[Stored data entries]

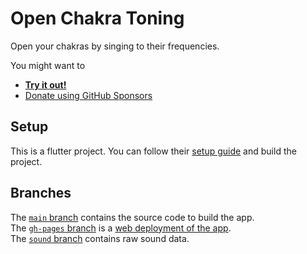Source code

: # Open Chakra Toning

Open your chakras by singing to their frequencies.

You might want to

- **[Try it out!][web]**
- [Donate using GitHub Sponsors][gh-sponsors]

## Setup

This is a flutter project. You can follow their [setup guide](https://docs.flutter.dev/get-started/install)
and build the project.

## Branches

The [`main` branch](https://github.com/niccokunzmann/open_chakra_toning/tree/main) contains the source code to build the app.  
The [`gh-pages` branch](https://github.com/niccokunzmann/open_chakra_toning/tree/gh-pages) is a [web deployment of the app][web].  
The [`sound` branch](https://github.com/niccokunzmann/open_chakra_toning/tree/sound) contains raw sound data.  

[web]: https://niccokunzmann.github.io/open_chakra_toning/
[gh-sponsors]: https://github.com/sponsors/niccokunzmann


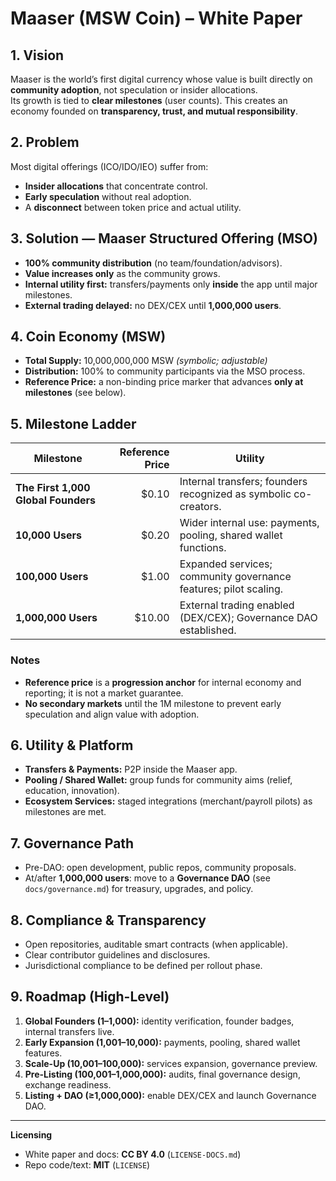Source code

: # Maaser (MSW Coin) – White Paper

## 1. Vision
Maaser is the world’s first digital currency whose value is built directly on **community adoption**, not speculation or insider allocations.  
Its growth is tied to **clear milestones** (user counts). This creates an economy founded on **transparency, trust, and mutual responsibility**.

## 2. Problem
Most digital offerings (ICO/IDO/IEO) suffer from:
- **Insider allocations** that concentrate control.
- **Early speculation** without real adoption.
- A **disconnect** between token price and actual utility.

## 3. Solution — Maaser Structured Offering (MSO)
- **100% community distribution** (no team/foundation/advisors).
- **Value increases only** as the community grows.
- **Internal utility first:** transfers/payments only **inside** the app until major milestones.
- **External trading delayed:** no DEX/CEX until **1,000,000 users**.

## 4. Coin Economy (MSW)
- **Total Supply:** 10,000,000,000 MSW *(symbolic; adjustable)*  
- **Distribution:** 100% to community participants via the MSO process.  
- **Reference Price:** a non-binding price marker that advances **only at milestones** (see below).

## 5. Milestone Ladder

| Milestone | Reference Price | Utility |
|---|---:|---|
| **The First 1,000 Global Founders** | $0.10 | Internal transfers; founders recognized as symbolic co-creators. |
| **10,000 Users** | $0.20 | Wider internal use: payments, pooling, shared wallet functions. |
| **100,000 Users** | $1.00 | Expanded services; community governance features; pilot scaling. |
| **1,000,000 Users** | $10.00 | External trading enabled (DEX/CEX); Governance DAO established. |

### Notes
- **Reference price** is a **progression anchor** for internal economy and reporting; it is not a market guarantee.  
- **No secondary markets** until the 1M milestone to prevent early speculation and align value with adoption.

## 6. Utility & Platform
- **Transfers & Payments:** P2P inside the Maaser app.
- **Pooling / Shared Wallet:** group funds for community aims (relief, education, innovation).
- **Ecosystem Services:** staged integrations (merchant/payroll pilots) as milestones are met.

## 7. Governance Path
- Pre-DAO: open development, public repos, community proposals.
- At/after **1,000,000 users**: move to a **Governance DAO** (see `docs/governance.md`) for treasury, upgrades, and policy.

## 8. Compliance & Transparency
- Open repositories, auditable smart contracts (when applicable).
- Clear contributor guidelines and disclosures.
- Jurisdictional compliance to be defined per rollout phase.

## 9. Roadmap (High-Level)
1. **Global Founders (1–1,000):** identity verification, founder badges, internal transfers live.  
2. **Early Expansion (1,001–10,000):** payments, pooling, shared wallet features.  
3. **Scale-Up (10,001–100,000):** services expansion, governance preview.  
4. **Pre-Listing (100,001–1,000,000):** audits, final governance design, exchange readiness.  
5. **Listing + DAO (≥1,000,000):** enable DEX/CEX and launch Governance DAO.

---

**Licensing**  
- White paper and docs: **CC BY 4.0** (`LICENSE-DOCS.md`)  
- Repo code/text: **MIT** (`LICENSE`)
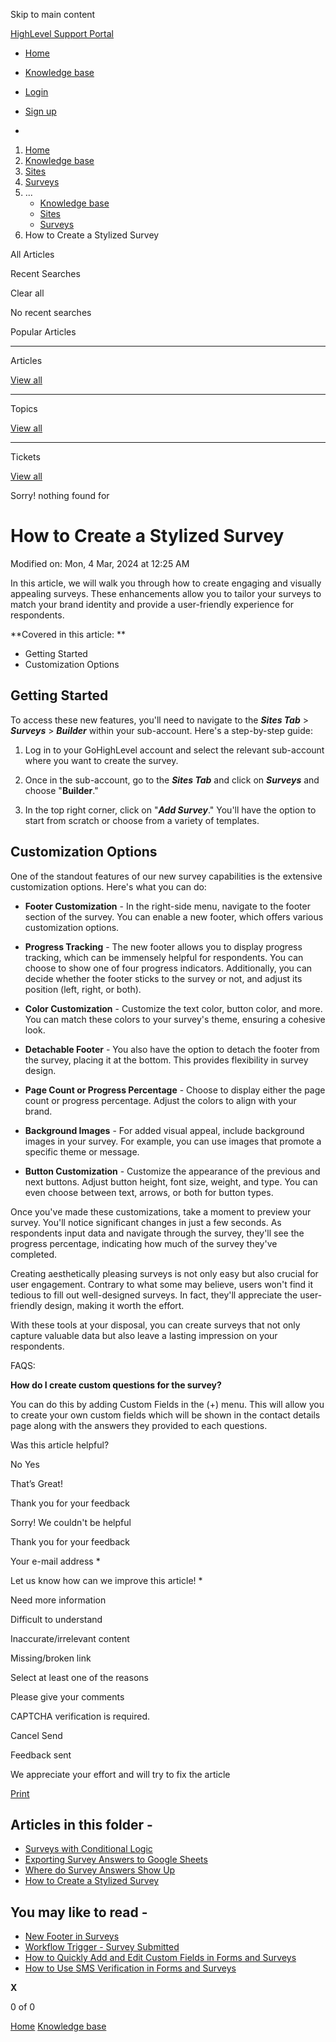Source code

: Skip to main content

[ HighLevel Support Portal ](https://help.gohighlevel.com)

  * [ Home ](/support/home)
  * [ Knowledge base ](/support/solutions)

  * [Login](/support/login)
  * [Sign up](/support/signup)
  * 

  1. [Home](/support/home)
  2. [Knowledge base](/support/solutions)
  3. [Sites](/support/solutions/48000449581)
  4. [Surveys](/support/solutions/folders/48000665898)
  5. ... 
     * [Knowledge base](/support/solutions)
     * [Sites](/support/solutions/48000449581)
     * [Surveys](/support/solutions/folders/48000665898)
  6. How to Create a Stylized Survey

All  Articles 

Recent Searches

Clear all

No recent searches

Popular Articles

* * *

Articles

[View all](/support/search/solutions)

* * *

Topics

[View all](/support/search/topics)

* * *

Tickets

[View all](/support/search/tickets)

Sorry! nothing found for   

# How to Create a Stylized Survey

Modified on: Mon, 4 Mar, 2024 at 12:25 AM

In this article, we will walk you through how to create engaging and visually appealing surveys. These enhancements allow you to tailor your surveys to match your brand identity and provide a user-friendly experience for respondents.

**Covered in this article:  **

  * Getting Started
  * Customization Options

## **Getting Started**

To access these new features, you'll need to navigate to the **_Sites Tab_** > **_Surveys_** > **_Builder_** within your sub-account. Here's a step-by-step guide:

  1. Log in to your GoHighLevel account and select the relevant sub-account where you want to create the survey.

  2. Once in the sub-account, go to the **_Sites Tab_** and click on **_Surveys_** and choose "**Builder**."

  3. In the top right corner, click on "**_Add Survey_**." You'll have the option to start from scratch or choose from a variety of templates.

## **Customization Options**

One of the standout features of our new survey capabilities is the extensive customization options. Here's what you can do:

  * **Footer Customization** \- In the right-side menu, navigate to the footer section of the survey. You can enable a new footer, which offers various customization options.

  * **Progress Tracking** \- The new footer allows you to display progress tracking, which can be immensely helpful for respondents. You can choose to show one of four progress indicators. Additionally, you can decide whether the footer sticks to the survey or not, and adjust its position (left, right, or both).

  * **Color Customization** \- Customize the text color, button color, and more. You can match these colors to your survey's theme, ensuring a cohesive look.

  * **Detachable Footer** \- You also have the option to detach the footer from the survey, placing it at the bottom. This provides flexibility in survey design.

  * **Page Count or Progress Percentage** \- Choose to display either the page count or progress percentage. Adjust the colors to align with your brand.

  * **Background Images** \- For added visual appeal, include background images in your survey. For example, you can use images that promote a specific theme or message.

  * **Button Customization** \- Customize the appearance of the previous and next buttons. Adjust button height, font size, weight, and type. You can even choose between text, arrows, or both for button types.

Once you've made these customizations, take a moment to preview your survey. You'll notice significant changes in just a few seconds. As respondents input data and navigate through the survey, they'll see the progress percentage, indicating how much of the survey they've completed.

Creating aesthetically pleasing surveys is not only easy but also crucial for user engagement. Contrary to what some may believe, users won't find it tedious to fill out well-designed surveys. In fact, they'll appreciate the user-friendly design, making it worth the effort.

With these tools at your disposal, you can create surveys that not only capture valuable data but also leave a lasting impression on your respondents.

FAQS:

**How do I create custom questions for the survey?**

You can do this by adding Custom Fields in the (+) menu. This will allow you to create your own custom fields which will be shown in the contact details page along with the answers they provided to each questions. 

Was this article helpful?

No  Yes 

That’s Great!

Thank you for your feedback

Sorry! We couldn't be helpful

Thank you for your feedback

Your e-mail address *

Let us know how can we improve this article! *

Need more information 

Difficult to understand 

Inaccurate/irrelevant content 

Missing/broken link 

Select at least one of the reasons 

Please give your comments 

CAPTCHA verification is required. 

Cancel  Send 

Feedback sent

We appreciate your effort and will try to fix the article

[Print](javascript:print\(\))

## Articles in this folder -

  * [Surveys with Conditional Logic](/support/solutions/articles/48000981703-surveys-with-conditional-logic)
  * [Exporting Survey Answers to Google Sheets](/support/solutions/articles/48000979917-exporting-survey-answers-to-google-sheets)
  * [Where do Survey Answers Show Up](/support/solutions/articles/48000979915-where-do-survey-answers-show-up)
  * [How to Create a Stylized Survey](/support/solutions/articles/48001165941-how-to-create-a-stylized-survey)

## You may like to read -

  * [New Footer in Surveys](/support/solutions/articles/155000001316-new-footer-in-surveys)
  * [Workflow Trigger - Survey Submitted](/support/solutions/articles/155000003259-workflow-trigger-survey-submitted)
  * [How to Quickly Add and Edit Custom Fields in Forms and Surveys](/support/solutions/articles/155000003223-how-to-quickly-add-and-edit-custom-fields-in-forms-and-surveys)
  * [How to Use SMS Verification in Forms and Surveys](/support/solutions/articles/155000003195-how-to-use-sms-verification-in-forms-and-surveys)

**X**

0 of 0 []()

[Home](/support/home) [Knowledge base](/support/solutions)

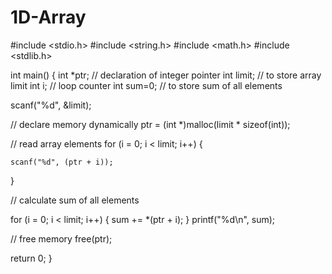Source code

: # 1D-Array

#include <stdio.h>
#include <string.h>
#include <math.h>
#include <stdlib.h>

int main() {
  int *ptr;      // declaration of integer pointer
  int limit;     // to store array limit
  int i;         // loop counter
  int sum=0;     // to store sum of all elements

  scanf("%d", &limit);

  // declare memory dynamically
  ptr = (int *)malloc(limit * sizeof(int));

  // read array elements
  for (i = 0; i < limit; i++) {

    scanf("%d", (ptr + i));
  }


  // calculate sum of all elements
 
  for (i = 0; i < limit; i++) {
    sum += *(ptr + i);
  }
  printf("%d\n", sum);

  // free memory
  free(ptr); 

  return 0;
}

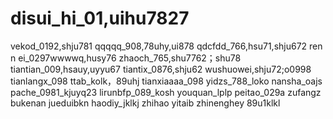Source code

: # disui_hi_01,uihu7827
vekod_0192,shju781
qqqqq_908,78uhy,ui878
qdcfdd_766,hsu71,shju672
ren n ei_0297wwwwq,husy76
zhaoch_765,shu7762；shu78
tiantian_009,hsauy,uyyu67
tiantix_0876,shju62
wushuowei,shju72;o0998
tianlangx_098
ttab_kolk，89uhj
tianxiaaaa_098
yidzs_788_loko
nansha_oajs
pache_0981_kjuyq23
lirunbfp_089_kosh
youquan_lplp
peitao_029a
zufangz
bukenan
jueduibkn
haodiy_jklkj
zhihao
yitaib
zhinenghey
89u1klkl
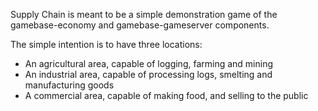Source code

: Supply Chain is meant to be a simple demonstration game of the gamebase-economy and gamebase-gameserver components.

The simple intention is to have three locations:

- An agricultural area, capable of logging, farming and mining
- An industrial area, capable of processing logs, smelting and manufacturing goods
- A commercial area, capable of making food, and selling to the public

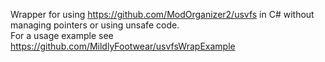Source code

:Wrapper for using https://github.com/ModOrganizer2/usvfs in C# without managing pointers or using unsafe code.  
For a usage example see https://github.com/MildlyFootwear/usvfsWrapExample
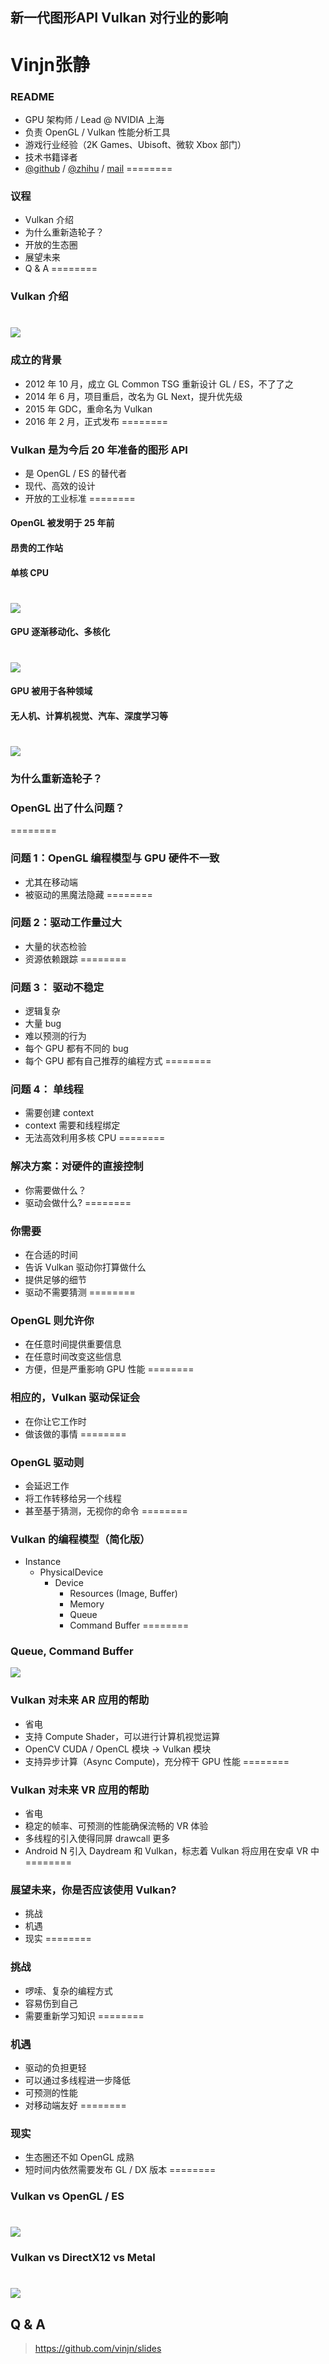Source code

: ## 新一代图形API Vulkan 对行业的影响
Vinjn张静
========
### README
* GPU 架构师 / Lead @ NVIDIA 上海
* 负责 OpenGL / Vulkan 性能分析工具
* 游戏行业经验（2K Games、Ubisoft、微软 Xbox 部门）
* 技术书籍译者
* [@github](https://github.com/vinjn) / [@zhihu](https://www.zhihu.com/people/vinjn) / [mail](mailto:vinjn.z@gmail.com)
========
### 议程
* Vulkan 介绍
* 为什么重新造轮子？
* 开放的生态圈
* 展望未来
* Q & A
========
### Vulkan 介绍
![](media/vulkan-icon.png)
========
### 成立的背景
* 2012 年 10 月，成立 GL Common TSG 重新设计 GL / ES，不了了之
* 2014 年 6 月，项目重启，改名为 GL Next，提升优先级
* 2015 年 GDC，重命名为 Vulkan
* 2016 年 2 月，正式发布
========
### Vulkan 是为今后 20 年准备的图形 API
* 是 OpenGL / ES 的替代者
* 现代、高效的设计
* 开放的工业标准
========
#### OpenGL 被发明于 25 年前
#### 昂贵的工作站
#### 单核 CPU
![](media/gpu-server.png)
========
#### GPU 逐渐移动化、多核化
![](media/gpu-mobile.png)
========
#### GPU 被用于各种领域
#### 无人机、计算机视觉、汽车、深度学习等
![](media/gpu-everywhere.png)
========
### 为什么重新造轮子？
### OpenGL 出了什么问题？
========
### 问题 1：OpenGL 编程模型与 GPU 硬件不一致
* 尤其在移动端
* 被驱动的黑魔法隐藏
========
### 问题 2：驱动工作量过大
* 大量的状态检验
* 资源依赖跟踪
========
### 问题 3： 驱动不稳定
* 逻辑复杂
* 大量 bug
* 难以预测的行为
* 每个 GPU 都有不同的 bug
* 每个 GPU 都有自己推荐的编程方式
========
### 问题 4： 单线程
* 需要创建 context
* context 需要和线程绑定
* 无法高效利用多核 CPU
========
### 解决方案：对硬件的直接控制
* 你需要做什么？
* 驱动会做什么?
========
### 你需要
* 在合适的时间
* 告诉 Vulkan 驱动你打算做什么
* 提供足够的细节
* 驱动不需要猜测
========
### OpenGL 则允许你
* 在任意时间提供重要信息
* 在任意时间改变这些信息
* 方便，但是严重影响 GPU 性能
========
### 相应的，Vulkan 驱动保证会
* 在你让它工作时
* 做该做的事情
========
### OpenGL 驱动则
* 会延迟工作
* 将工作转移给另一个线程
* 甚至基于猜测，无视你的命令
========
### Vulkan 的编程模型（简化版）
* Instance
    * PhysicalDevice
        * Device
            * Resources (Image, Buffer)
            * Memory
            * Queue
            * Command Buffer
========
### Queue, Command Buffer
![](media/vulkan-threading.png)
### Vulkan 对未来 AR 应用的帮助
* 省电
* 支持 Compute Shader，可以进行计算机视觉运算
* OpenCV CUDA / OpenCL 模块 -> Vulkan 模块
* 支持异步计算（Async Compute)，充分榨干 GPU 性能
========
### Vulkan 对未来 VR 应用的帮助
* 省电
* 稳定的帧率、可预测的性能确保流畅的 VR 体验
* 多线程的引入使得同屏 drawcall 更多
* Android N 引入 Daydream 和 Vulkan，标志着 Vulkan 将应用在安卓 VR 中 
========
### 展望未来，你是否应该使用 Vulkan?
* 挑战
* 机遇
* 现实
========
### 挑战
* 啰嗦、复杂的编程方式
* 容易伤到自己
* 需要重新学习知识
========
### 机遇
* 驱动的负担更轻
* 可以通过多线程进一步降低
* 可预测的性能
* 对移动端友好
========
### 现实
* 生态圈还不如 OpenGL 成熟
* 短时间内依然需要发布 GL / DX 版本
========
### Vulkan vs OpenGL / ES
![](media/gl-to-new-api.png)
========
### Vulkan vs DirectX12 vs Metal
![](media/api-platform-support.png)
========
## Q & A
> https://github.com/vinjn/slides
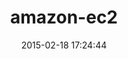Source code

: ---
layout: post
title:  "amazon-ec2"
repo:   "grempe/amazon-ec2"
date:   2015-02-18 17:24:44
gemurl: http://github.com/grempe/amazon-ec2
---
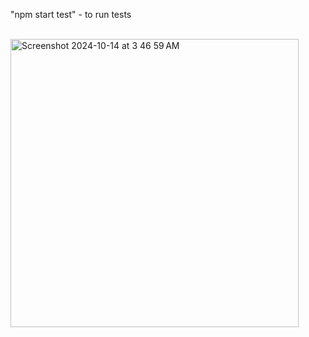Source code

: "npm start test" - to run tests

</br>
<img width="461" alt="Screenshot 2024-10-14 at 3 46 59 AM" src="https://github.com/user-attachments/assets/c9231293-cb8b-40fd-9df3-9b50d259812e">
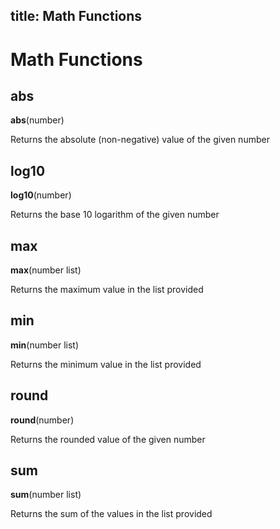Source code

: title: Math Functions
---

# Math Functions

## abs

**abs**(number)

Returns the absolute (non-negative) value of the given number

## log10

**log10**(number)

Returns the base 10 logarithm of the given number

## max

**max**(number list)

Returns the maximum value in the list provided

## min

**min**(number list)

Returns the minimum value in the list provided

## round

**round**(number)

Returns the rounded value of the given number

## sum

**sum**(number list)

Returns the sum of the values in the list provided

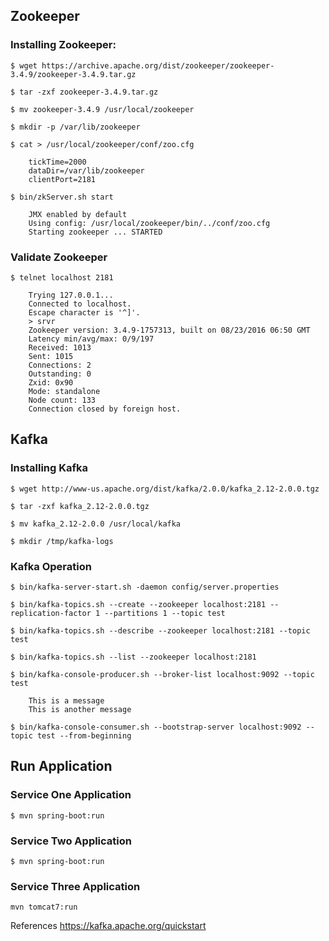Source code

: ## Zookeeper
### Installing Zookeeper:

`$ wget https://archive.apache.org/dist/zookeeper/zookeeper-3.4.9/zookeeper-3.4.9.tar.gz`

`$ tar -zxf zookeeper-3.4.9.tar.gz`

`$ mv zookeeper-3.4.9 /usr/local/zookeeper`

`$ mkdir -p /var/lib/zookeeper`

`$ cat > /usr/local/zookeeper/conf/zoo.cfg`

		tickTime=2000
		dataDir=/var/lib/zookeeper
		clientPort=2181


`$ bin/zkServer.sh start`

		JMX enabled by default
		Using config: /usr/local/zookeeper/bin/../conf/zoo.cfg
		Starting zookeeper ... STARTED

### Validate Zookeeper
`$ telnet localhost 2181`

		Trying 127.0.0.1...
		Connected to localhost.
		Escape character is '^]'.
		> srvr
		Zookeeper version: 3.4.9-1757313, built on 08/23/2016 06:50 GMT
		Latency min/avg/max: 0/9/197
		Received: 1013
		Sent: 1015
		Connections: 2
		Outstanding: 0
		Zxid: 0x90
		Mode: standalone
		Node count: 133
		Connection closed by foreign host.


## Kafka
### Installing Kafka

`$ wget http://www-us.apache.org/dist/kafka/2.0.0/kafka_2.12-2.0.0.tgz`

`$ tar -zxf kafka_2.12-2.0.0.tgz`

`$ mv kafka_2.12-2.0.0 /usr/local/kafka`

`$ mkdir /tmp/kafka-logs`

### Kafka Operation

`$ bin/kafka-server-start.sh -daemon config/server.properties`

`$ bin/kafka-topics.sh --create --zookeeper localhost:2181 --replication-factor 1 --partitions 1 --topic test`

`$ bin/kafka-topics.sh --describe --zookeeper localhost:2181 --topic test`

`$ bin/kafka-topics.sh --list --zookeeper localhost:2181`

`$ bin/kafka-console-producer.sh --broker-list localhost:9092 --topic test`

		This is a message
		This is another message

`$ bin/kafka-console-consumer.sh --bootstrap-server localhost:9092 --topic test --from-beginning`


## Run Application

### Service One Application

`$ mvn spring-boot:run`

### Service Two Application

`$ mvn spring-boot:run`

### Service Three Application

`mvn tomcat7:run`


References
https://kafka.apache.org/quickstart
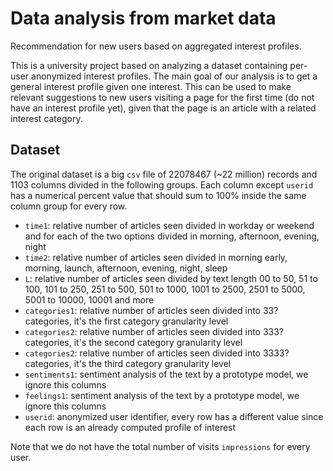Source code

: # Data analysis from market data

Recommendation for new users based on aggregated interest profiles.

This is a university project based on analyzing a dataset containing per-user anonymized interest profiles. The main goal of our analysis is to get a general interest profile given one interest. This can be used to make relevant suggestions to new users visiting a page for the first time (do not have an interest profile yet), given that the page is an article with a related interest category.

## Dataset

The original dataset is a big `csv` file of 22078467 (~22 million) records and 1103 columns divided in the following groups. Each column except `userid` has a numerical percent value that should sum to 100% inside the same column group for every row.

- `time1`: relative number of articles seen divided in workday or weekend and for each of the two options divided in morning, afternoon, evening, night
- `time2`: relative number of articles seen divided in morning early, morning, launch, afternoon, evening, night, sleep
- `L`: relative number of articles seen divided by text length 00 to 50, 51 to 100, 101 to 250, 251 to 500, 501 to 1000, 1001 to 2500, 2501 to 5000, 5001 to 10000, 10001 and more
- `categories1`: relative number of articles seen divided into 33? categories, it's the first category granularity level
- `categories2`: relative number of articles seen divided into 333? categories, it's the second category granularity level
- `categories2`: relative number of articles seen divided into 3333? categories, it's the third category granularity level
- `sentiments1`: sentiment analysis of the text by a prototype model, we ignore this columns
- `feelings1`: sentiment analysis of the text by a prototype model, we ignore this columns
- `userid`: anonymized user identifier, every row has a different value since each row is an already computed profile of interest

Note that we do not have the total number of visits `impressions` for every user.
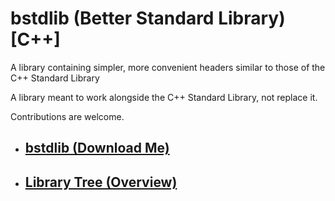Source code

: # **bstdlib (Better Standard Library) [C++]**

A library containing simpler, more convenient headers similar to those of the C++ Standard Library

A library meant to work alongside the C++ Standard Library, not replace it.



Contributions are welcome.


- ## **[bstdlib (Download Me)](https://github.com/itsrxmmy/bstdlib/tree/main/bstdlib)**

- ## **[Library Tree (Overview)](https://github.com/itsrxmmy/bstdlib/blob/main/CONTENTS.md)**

- **HOW TO COMPLETE THIS TASK**: Only lines of the data holding the word "limit" go in the answer. Please copy each of them.

- **ANSWER TO THE EXERCISE**:
  int limit;     // to store array limit
  scanf("%d", &limit);
  ptr = (int *)malloc(limit * sizeof(int));
  for (i = 0; i < limit; i++) {
  for (i = 0; i < limit; i++) {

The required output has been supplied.